Finalement, ce récit de deuil est un livre émouvant, parfois drôle. Son père est un personnage loufoque, qu’elle admire pour son esprit original.

Pendant les vacances, je prépare également les commentaires sur le sujet de la scène de rencontre. A cette occasion, je constate que Marguerite Duras a obtenu le prix Goncourt pour L’Amant en 1984. L’Amant est une oeuvre complexe. Marguerite Duras ne recherche pas à reproduire la réalité. Ainsi les noms, les lieux sont accessoires. Son écriture est très particulière, inclassable. Dès sa sortie, L’Amant connaît un important succès, c’est un événement dans le milieu littéraire. Et avec le prix Goncourt, les ventes explosent.

Dans ce travail, je vois également qu’une autre œuvre conseillée par Mme Bailleul pour nos lectures, le roman La joueuse de Go de Shan Sa, a obtenu le prix Goncourt en 2001.-

Les grands rendez-vous

Le Grand Jour !

Le 08 octobre, nous partons pour Paris, à l’Auditorium du Campus de Jussieu, rencontrer les auteurs, 12 sont présents. Nous sommes 13 lycées à participer à cette rencontre. Dans une salle de conférence, nous exposons nos questions, que nous avons préalablement préparées en cours les semaines précédentes. Je suis impressionnée, puis ravie de rencontrer celui ou celle que j’ai lu depuis la rentrée. C’est un grand privilège !

J prends des notes concernant les différentes interventions. Je suis  particulièrement sensible à celle de Karine Tuil qui nous explique l’ossature de son roman. Elle n’avait pas, au départ, l’histoire complète en tête, le dénouement s’est construit au fur et à mesure de son écriture. Elle a beaucoup travaillé son sujet avant de se lancer dans l’écriture, à la manière des écrivains réalistes. Elle s’est immergée dans des procès d’assises, a interrogé des victimes et des avocats…

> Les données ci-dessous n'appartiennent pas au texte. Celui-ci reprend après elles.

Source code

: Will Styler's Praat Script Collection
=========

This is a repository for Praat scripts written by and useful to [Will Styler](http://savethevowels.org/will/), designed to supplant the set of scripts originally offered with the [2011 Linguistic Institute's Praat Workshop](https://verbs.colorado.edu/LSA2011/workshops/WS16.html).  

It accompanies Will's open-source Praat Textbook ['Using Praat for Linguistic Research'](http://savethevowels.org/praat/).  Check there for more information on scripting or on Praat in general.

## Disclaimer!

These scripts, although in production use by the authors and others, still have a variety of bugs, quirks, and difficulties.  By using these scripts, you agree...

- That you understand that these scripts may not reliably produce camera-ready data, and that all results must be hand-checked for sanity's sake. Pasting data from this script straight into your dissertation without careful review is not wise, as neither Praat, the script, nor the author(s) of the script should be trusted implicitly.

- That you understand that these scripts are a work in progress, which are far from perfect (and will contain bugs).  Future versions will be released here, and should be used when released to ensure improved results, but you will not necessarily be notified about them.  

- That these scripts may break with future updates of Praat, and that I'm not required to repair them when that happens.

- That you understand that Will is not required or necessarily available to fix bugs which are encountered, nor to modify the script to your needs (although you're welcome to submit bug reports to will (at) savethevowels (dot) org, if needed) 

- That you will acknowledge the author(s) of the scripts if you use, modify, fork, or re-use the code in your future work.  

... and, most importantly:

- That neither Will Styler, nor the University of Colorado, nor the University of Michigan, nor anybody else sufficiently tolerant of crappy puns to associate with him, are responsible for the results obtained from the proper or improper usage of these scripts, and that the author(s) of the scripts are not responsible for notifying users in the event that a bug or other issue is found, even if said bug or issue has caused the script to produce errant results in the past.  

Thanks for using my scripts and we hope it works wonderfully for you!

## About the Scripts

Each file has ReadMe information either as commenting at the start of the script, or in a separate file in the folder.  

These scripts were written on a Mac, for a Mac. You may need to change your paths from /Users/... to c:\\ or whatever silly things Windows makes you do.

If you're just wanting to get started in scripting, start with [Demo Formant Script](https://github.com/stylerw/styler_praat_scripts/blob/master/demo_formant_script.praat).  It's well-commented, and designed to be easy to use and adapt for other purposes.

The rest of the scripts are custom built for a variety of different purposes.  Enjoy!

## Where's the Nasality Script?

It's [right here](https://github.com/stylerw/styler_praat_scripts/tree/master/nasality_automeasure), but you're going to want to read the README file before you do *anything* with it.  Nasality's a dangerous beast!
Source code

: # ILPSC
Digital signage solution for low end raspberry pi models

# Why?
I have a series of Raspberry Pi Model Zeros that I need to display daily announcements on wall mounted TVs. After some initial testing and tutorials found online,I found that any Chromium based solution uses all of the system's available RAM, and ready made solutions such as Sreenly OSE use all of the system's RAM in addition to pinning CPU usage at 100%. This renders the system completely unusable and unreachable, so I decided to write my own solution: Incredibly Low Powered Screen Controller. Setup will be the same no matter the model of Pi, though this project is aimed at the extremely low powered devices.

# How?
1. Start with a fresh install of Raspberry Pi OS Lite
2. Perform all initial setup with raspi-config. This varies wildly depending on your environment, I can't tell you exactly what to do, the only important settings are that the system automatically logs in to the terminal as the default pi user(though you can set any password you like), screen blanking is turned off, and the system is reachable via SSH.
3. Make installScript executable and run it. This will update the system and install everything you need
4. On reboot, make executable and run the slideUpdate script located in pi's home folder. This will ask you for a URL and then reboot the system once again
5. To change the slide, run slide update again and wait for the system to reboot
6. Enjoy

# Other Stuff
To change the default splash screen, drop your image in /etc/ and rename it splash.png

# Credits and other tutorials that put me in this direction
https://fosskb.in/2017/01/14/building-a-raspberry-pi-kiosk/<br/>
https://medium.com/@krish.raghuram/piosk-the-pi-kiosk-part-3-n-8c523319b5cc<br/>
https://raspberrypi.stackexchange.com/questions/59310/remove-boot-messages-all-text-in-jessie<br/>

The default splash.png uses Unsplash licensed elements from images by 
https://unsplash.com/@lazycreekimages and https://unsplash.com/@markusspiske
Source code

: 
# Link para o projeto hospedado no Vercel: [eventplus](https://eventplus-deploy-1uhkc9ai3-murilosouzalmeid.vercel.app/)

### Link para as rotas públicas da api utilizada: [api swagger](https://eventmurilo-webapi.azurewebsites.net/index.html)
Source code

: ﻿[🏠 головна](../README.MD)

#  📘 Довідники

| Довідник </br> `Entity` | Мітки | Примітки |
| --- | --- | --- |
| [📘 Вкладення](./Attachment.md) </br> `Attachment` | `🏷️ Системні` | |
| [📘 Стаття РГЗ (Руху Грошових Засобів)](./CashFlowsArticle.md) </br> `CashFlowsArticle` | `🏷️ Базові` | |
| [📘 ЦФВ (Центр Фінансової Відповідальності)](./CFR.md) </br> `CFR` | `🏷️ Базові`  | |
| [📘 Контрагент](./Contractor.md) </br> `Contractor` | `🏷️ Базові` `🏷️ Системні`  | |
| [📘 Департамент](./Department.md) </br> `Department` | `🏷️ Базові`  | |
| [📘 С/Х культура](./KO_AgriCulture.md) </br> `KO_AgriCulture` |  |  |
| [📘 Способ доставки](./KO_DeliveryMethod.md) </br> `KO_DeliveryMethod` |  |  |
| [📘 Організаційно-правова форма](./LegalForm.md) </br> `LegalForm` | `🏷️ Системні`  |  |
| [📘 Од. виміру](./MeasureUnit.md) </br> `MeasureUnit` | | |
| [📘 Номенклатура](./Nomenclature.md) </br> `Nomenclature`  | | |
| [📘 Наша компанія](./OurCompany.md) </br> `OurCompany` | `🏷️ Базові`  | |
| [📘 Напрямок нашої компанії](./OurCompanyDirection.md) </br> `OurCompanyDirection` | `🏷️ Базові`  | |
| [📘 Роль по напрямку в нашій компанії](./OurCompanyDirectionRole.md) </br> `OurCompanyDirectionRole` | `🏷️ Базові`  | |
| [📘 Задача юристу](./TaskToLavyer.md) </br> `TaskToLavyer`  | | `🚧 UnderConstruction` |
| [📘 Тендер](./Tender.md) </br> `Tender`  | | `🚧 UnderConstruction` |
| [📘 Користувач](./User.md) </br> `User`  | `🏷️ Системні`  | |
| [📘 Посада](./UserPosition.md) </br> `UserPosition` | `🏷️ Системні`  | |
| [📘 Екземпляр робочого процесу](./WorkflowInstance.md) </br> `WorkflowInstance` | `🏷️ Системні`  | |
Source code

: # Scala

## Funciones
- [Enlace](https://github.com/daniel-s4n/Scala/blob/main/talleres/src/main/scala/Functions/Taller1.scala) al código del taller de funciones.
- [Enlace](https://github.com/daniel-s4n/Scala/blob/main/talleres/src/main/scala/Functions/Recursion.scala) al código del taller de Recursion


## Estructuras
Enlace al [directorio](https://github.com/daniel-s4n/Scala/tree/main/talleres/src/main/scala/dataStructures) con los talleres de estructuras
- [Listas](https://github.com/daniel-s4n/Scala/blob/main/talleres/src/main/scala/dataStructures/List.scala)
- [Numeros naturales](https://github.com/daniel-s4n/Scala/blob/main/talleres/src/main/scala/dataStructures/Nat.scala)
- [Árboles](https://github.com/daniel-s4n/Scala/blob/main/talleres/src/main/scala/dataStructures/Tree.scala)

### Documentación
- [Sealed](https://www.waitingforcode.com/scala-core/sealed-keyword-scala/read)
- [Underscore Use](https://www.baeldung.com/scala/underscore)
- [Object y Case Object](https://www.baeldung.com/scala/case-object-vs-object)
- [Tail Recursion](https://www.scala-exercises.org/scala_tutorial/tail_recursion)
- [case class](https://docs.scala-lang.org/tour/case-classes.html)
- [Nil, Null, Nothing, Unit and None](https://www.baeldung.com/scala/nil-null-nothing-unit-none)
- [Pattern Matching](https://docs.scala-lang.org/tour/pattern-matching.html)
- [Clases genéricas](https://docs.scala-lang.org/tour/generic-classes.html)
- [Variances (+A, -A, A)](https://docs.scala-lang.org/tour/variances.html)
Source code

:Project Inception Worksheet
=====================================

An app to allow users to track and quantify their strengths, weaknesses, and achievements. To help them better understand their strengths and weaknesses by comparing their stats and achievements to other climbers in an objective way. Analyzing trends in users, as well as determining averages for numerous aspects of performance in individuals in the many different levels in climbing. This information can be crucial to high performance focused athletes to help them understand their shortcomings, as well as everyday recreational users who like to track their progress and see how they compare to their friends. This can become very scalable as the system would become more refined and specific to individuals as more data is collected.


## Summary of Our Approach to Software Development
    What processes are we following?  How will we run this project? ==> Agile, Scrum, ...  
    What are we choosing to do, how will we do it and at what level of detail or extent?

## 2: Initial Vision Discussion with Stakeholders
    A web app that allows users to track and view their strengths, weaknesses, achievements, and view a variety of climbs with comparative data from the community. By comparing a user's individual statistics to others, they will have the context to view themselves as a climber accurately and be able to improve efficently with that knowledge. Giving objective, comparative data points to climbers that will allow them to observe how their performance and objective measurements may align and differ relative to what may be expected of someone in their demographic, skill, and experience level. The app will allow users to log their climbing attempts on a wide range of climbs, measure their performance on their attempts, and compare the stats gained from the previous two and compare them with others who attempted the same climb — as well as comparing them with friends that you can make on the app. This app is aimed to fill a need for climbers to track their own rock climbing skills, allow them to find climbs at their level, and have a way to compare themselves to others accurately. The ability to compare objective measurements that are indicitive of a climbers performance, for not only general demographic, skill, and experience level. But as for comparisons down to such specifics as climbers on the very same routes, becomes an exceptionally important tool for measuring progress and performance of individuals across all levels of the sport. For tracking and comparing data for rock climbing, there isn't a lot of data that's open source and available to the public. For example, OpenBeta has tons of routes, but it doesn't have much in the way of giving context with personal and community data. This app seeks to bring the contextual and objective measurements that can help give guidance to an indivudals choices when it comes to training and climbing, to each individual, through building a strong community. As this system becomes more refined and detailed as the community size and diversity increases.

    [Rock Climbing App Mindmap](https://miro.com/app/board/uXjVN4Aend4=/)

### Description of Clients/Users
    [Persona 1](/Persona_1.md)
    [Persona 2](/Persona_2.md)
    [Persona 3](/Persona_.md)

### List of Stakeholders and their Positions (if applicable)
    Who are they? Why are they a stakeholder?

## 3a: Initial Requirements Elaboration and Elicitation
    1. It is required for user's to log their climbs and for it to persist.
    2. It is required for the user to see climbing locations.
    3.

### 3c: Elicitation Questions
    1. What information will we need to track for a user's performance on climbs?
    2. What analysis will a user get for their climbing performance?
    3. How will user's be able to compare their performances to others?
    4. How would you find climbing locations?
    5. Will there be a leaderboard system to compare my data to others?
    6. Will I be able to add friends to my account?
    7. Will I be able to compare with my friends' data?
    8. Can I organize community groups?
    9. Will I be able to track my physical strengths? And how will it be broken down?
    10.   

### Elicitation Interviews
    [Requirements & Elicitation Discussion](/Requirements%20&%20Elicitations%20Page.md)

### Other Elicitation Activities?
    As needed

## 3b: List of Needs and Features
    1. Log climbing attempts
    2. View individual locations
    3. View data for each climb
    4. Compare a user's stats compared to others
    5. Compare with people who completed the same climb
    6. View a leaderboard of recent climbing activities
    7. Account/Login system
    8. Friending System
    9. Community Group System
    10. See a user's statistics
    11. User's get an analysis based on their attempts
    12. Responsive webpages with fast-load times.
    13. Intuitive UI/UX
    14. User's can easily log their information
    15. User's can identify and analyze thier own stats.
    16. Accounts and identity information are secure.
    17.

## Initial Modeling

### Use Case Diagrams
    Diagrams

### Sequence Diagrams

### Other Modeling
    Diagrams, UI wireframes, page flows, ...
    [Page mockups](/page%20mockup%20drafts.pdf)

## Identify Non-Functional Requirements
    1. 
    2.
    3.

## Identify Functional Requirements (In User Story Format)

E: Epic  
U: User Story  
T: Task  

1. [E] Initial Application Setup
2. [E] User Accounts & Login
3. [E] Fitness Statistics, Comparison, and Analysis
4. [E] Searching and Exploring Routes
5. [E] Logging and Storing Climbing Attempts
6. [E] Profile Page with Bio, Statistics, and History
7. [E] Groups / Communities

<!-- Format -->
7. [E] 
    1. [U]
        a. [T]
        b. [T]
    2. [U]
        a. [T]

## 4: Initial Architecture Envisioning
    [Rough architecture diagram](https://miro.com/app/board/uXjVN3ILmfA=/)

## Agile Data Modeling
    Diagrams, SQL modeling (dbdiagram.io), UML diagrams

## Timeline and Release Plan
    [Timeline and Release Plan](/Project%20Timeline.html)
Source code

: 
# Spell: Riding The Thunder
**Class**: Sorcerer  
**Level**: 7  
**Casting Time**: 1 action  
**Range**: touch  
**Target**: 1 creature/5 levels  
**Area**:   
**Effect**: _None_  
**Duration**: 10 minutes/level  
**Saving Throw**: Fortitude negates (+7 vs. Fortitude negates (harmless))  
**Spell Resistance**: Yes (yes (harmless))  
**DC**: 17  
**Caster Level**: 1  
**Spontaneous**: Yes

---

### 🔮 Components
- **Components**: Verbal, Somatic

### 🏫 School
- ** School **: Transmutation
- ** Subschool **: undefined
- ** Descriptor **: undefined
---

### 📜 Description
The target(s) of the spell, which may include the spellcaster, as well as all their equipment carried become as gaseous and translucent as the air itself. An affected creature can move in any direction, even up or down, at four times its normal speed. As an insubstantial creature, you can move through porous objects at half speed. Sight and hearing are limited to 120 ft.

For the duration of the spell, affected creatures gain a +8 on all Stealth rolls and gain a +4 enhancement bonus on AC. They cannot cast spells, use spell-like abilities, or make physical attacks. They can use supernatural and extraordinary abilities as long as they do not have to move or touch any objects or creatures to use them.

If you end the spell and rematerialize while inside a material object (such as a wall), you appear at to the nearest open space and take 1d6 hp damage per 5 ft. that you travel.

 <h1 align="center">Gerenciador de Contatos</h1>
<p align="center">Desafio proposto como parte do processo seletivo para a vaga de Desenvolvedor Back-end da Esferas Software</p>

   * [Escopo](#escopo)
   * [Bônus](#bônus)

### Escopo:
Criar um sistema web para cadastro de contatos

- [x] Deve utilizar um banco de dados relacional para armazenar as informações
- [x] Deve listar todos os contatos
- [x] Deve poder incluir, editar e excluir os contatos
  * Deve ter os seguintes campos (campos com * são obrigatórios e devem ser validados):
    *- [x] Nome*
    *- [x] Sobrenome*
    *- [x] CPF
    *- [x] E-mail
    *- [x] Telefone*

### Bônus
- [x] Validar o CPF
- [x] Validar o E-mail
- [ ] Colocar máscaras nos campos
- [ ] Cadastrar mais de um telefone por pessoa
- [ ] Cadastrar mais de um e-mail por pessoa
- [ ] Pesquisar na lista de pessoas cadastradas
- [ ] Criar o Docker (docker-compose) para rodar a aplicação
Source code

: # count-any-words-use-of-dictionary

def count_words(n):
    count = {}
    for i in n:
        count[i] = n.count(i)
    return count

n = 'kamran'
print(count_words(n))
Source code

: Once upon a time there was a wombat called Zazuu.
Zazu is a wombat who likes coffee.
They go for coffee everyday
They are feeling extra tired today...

Mon entretien avec Karine Tuil :

J’ai la chance de pouvoir discuter avec Karine Tuil et à cette occasion de pouvoir dédicacer mon livre. Je lui fais part de mon trouble concernant mon ressenti par rapport aux personnages. Le procès se déroulant du point de vue d’Alexandre, j’ai eu de l’empathie pour ce personnage qui avait souvent la parole par rapport à Mila. Mila n’a pas les mots pour exprimer sa souffrance, alors qu’Alexandre sait convaincre. Karine Tuil m’explique que c’est une démarche volontaire de sa part, pour mesurer l’impact du déni sur la cour, mais qu’elle considère que la victime est bien Mila.

=> Pour Karine Tuil, «l’écrivain est celui qui observe la société, en révèle les conflits et les tabous, pointe du doigt ce qui dérange». En analysant les mœurs de notre société, elle nous aide à mieux la comprendre.

Cet entretien avec Karine Tuil est un bon moment, très enrichissant ! J’ai rencontré une personne accessible qui m’a fait part de son leitmotiv avec humilité.